A big misconception is that AI is always accurate. It isn’t, even though it thinks it’s very accurate. It can misunderstand questions, misidentify faces, and even generate false information that looks real. Deepfakes - AI-generated videos can show people saying things they never actually said. That’s scary enough that even celebrities have started double-checking whether they really appeared in certain videos .
Another problem is bias. Since AI learns from humans, it can pick up human mistakes. If the data it uses is unfair, the decisions it makes might also be unfair - like rejecting job applications for reasons no one can explain.
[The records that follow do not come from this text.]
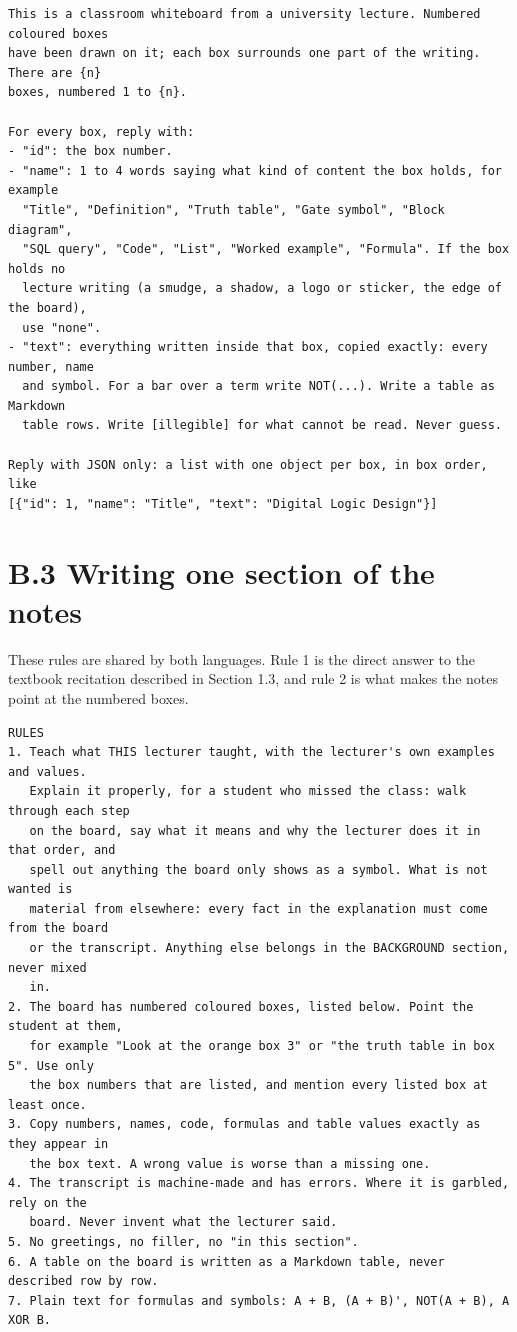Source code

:\begingroup\footnotesize
\begin{verbatim}
This is a classroom whiteboard from a university lecture. Numbered coloured boxes
have been drawn on it; each box surrounds one part of the writing. There are {n}
boxes, numbered 1 to {n}.

For every box, reply with:
- "id": the box number.
- "name": 1 to 4 words saying what kind of content the box holds, for example
  "Title", "Definition", "Truth table", "Gate symbol", "Block diagram",
  "SQL query", "Code", "List", "Worked example", "Formula". If the box holds no
  lecture writing (a smudge, a shadow, a logo or sticker, the edge of the board),
  use "none".
- "text": everything written inside that box, copied exactly: every number, name
  and symbol. For a bar over a term write NOT(...). Write a table as Markdown
  table rows. Write [illegible] for what cannot be read. Never guess.

Reply with JSON only: a list with one object per box, in box order, like
[{"id": 1, "name": "Title", "text": "Digital Logic Design"}]
\end{verbatim}
\endgroup

\section*{B.3 Writing one section of the notes}

These rules are shared by both languages. Rule 1 is the direct answer to the textbook
recitation described in Section 1.3, and rule 2 is what makes the notes point at the
numbered boxes.

\begingroup\footnotesize
\begin{verbatim}
RULES
1. Teach what THIS lecturer taught, with the lecturer's own examples and values.
   Explain it properly, for a student who missed the class: walk through each step
   on the board, say what it means and why the lecturer does it in that order, and
   spell out anything the board only shows as a symbol. What is not wanted is
   material from elsewhere: every fact in the explanation must come from the board
   or the transcript. Anything else belongs in the BACKGROUND section, never mixed
   in.
2. The board has numbered coloured boxes, listed below. Point the student at them,
   for example "Look at the orange box 3" or "the truth table in box 5". Use only
   the box numbers that are listed, and mention every listed box at least once.
3. Copy numbers, names, code, formulas and table values exactly as they appear in
   the box text. A wrong value is worse than a missing one.
4. The transcript is machine-made and has errors. Where it is garbled, rely on the
   board. Never invent what the lecturer said.
5. No greetings, no filler, no "in this section".
6. A table on the board is written as a Markdown table, never described row by row.
7. Plain text for formulas and symbols: A + B, (A + B)', NOT(A + B), A XOR B.
\end{verbatim}
\endgroup

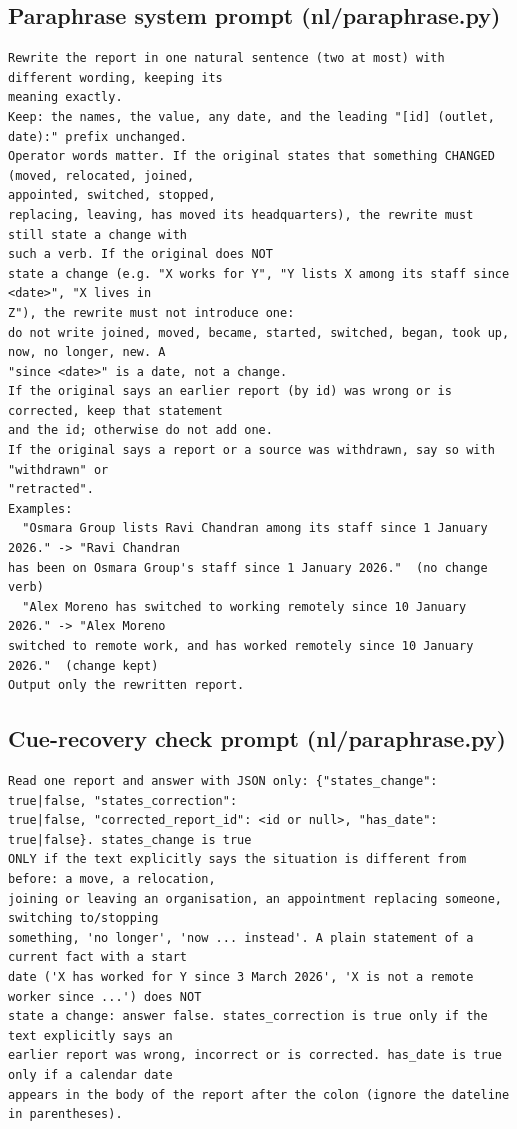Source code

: \subsection*{Paraphrase system prompt (nl/paraphrase.py)}
{\scriptsize\begin{verbatim}
Rewrite the report in one natural sentence (two at most) with different wording, keeping its
meaning exactly.
Keep: the names, the value, any date, and the leading "[id] (outlet, date):" prefix unchanged.
Operator words matter. If the original states that something CHANGED (moved, relocated, joined,
appointed, switched, stopped,
replacing, leaving, has moved its headquarters), the rewrite must still state a change with
such a verb. If the original does NOT
state a change (e.g. "X works for Y", "Y lists X among its staff since <date>", "X lives in
Z"), the rewrite must not introduce one:
do not write joined, moved, became, started, switched, began, took up, now, no longer, new. A
"since <date>" is a date, not a change.
If the original says an earlier report (by id) was wrong or is corrected, keep that statement
and the id; otherwise do not add one.
If the original says a report or a source was withdrawn, say so with "withdrawn" or
"retracted".
Examples:
  "Osmara Group lists Ravi Chandran among its staff since 1 January 2026." -> "Ravi Chandran
has been on Osmara Group's staff since 1 January 2026."  (no change verb)
  "Alex Moreno has switched to working remotely since 10 January 2026." -> "Alex Moreno
switched to remote work, and has worked remotely since 10 January 2026."  (change kept)
Output only the rewritten report.
\end{verbatim}}

\subsection*{Cue-recovery check prompt (nl/paraphrase.py)}
{\scriptsize\begin{verbatim}
Read one report and answer with JSON only: {"states_change": true|false, "states_correction":
true|false, "corrected_report_id": <id or null>, "has_date": true|false}. states_change is true
ONLY if the text explicitly says the situation is different from before: a move, a relocation,
joining or leaving an organisation, an appointment replacing someone, switching to/stopping
something, 'no longer', 'now ... instead'. A plain statement of a current fact with a start
date ('X has worked for Y since 3 March 2026', 'X is not a remote worker since ...') does NOT
state a change: answer false. states_correction is true only if the text explicitly says an
earlier report was wrong, incorrect or is corrected. has_date is true only if a calendar date
appears in the body of the report after the colon (ignore the dateline in parentheses).
\end{verbatim}}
It’s a reminder that, no matter how futuristic and fancy AI appears, it’s still built by humans and capable of human errors.
Countries dominating in AI
Some nations are investing heavily in AI, shaping how the future will look.
United States - home to big tech companies and major research labs; leads in tools, apps, and innovation.
China - a global AI powerhouse, especially in facial recognition, robotics, and large-scale data systems like transport and cars.
South Korea and Japan - leaders in robots and advanced technology.
United Kingdom and European Union - strong in AI ethics, safety rules, and medical applications.
These countries are setting the pace, but AI affects everyone, not just the big players.
So…is AI good or bad?
The truth is that AI is both helpful and complicated. It has made life more convenient, more personalised, and often more efficient. But it also raises serious questions about privacy, fairness, and responsibility. AI isn’t a superhero or a villain - it’s more like a powerful tool that needs rules, guidance, and occasionally, a reality check.
Our society doesn’t need to fear AI, but we shouldn’t hand it control of everything either. The goal is to use AI wisely: to help doctors, assist teachers, solve problems, and make life easier without letting it replace human judgement or creativity.
In the end, AI might be smart, but it still needs us. After all, someone must decide what the 'recommended for you' page should not show.